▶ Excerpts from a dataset
== Segment start ==

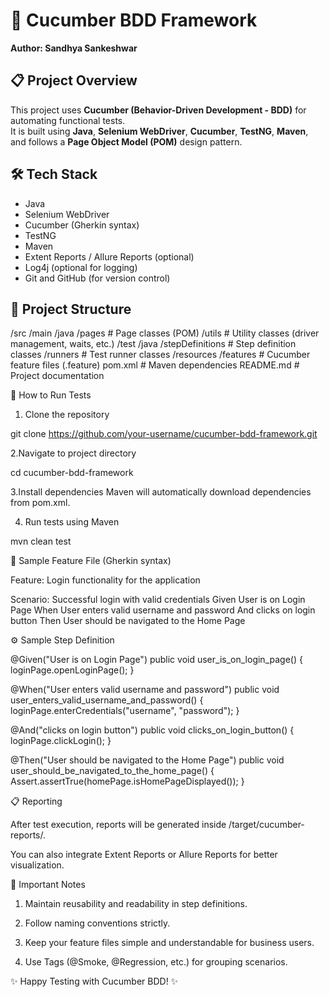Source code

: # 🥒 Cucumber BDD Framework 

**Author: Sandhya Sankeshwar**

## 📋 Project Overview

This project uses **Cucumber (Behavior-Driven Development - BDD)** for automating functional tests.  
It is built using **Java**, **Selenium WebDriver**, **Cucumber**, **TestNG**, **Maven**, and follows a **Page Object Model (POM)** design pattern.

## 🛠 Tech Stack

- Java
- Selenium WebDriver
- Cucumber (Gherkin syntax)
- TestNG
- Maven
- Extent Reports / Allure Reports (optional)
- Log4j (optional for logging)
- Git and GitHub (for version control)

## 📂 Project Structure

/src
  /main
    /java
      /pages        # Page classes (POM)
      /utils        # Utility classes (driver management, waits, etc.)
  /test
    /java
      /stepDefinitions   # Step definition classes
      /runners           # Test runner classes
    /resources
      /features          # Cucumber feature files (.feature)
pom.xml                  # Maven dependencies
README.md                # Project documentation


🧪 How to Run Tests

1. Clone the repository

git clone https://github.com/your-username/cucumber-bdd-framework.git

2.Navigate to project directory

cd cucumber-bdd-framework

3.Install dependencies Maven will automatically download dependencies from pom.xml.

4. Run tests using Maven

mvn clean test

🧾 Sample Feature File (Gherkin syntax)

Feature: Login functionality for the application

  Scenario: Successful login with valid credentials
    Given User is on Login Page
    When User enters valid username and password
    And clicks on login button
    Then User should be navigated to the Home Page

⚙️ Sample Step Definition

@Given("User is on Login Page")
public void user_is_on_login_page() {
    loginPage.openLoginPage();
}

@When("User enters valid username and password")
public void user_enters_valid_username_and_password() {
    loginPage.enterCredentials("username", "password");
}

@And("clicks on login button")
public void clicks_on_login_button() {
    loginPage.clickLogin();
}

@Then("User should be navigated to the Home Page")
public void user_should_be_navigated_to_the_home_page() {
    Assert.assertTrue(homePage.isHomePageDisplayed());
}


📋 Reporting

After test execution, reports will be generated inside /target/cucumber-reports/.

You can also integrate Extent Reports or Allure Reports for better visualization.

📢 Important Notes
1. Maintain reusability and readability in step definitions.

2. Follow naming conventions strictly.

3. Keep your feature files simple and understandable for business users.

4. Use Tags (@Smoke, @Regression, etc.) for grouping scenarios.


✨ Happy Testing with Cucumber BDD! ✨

== Segment end ==
== Segment start ==

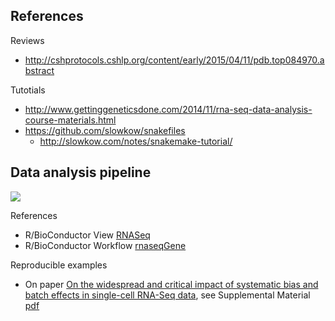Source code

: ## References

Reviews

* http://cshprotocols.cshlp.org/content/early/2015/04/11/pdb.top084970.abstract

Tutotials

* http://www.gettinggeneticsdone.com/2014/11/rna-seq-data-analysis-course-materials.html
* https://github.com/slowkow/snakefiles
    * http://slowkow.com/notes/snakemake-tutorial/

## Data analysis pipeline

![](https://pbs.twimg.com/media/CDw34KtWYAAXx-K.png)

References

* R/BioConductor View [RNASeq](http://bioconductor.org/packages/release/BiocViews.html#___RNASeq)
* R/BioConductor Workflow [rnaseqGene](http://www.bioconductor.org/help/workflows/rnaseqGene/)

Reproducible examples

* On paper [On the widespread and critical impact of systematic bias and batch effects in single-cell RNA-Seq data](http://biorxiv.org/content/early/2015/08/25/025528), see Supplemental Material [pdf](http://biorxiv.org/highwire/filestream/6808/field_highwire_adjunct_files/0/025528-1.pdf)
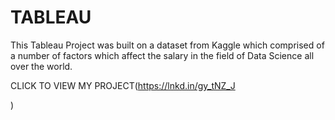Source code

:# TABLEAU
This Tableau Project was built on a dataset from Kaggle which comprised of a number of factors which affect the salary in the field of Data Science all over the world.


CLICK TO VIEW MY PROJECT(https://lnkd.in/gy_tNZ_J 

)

== Segment end ==

▶ Directions
If a line in the data above includes the string "This", copy it.

▶ Reply
This project uses **Cucumber (Behavior-Driven Development - BDD)** for automating functional tests.  
This Tableau Project was built on a dataset from Kaggle which comprised of a number of factors which affect the salary in the field of Data Science all over the world.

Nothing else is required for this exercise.